### YOUR OBJECTIVE:
Starting at the line that holds "These estimates do" and stopping at the line that holds "Proponents argue that", restate the records below word for word, with both of those lines included.

[Records from a data source]
============================================================

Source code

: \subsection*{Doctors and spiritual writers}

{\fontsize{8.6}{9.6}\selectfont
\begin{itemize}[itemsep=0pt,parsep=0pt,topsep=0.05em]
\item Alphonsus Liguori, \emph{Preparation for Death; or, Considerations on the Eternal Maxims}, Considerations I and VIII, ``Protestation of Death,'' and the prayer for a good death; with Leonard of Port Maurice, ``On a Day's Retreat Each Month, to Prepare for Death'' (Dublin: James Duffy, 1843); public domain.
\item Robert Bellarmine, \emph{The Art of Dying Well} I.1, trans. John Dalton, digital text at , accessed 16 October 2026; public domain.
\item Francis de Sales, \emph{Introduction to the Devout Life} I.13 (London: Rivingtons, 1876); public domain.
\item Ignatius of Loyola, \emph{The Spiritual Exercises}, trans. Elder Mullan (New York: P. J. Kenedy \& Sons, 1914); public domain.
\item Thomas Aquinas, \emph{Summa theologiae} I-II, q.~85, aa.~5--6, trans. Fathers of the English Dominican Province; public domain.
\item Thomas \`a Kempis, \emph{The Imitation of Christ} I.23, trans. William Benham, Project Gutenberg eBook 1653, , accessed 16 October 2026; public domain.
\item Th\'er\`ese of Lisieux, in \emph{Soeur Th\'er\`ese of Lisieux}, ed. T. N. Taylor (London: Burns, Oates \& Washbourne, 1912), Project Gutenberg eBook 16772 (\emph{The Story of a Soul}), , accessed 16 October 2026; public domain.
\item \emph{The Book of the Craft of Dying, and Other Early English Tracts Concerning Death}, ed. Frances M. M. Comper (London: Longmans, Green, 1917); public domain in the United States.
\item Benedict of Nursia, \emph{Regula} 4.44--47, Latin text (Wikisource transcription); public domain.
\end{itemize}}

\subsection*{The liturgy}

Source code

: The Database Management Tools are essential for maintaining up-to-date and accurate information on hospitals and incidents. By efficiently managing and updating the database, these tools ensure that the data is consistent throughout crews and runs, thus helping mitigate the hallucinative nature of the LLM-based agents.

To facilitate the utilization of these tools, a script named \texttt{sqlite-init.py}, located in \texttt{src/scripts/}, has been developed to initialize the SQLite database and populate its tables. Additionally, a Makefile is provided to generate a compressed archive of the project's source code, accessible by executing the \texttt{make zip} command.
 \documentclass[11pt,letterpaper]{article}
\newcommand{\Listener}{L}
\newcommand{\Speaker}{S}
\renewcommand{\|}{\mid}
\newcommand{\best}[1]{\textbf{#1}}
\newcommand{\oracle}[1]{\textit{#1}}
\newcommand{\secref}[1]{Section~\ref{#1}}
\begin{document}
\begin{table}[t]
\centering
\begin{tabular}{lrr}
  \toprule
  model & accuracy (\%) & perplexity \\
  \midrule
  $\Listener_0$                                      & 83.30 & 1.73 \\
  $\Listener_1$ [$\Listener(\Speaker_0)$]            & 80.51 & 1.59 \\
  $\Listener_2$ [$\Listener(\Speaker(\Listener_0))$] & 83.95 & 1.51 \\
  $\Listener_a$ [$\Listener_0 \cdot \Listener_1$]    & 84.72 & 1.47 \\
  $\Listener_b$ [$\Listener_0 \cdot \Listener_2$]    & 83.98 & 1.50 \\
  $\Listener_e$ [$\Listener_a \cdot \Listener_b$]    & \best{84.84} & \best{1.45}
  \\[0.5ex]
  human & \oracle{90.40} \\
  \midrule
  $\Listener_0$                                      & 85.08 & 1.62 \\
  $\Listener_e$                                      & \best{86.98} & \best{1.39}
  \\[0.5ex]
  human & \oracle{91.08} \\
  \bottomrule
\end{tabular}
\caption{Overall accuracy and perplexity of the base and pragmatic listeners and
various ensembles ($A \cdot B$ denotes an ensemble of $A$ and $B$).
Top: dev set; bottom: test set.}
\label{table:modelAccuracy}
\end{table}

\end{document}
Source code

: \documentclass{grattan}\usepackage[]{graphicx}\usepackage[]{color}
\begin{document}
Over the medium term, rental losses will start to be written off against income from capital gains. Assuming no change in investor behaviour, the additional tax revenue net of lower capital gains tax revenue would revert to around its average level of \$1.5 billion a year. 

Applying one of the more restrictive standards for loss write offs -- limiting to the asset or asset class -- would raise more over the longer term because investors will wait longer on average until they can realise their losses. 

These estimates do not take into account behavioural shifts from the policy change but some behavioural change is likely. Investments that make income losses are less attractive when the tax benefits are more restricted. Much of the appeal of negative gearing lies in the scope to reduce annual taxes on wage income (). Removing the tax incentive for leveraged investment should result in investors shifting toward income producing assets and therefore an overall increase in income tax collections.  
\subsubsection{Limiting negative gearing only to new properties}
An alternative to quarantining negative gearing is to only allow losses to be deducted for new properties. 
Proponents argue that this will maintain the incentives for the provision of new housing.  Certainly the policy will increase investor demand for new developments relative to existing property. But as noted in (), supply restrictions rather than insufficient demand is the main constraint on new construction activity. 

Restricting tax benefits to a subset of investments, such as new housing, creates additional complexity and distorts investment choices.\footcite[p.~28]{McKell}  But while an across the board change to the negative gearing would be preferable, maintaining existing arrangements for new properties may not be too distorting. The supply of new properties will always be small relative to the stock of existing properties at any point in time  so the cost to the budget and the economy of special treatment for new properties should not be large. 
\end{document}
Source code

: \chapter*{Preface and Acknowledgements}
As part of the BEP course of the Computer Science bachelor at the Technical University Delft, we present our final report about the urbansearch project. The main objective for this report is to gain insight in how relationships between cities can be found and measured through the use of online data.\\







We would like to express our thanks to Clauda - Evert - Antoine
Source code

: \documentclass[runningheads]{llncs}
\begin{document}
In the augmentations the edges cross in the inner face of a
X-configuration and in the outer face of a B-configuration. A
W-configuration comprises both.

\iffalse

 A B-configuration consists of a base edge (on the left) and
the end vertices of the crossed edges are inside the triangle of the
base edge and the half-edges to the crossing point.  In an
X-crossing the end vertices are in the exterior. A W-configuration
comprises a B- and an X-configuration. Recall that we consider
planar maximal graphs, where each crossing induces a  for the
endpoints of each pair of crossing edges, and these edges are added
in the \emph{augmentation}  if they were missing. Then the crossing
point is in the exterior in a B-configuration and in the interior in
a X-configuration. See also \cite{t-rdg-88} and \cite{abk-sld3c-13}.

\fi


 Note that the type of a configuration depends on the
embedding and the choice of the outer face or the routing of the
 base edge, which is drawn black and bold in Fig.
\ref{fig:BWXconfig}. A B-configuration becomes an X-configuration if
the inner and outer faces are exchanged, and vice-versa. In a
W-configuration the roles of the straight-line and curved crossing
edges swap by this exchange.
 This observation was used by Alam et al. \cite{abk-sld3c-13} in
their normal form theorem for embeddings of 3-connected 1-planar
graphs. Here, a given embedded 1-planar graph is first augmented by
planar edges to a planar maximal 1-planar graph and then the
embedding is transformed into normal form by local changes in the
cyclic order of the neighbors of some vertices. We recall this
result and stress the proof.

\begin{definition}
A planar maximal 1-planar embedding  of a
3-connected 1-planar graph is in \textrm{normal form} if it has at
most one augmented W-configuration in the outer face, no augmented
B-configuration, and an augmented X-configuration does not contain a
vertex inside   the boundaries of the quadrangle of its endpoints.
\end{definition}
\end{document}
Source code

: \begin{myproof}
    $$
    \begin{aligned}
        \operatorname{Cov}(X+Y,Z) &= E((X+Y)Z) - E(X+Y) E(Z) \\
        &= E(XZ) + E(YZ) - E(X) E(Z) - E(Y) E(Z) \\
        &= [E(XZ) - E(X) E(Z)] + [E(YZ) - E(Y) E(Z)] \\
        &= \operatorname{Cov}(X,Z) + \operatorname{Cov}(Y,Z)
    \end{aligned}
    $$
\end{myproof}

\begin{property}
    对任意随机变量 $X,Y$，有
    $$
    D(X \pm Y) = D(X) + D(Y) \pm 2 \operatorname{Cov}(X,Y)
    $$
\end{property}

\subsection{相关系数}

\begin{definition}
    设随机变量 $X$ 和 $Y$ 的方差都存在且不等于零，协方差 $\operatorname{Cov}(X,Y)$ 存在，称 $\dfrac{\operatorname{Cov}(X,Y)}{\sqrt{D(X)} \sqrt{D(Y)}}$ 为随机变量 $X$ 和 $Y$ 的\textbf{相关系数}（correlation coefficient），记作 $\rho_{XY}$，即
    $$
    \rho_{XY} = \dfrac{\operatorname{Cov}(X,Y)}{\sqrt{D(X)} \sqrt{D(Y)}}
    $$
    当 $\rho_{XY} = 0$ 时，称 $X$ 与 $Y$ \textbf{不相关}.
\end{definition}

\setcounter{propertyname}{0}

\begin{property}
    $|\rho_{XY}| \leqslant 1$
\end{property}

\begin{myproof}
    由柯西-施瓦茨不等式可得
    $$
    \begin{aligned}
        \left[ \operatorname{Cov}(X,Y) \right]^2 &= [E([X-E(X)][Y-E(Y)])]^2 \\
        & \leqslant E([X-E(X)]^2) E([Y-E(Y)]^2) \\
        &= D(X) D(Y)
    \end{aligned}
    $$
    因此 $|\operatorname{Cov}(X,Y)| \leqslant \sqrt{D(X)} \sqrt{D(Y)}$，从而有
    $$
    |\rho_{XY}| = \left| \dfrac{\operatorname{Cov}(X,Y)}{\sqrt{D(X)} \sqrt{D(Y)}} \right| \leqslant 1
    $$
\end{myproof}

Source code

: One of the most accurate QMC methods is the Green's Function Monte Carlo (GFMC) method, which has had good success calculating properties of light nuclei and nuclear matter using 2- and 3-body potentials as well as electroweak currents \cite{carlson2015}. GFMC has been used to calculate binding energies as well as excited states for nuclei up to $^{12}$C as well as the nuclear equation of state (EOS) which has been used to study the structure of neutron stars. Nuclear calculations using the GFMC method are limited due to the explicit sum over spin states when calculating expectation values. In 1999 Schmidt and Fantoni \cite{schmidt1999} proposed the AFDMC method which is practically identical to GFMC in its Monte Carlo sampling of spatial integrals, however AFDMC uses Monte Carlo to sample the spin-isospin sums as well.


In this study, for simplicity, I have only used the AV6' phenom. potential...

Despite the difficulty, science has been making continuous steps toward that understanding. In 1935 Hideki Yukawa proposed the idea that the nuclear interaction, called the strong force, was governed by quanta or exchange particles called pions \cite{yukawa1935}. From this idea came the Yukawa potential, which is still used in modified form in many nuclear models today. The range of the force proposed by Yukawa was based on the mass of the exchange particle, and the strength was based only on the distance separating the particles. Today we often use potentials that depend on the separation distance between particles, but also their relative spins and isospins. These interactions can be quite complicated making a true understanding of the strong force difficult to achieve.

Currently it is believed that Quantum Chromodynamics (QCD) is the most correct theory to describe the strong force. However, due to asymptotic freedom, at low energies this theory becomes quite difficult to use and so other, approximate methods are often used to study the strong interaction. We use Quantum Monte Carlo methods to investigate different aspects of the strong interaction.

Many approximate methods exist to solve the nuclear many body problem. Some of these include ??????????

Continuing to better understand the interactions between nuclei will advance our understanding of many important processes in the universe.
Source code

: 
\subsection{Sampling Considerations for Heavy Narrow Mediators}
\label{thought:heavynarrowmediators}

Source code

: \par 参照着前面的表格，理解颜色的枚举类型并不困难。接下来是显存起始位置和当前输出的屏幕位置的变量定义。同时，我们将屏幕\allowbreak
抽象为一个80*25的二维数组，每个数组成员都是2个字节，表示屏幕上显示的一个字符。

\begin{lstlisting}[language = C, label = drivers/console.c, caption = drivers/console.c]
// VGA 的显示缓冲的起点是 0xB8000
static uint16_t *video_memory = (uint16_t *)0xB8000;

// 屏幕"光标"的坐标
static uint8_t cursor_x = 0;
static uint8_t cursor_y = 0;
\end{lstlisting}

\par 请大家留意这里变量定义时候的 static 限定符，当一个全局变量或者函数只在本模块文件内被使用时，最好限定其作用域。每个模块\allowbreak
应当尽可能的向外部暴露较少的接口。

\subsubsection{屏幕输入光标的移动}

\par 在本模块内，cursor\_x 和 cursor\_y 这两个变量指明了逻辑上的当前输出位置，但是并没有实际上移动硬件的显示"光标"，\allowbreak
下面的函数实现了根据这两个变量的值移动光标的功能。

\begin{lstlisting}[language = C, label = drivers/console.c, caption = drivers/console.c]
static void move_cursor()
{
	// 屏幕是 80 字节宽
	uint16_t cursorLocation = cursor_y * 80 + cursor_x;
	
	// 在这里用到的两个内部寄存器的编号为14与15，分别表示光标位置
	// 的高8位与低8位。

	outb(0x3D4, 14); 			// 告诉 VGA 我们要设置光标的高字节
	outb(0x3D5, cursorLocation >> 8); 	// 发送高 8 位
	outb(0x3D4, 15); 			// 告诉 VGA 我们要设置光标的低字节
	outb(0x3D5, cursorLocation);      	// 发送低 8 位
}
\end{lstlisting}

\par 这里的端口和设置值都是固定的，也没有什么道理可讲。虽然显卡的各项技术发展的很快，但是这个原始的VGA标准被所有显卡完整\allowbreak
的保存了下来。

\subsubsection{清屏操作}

============================================================

### THE ANSWER:
These estimates do not take into account behavioural shifts from the policy change but some behavioural change is likely. Investments that make income losses are less attractive when the tax benefits are more restricted. Much of the appeal of negative gearing lies in the scope to reduce annual taxes on wage income (). Removing the tax incentive for leveraged investment should result in investors shifting toward income producing assets and therefore an overall increase in income tax collections.  
\subsubsection{Limiting negative gearing only to new properties}
An alternative to quarantining negative gearing is to only allow losses to be deducted for new properties. 
Proponents argue that this will maintain the incentives for the provision of new housing.  Certainly the policy will increase investor demand for new developments relative to existing property. But as noted in (), supply restrictions rather than insufficient demand is the main constraint on new construction activity. 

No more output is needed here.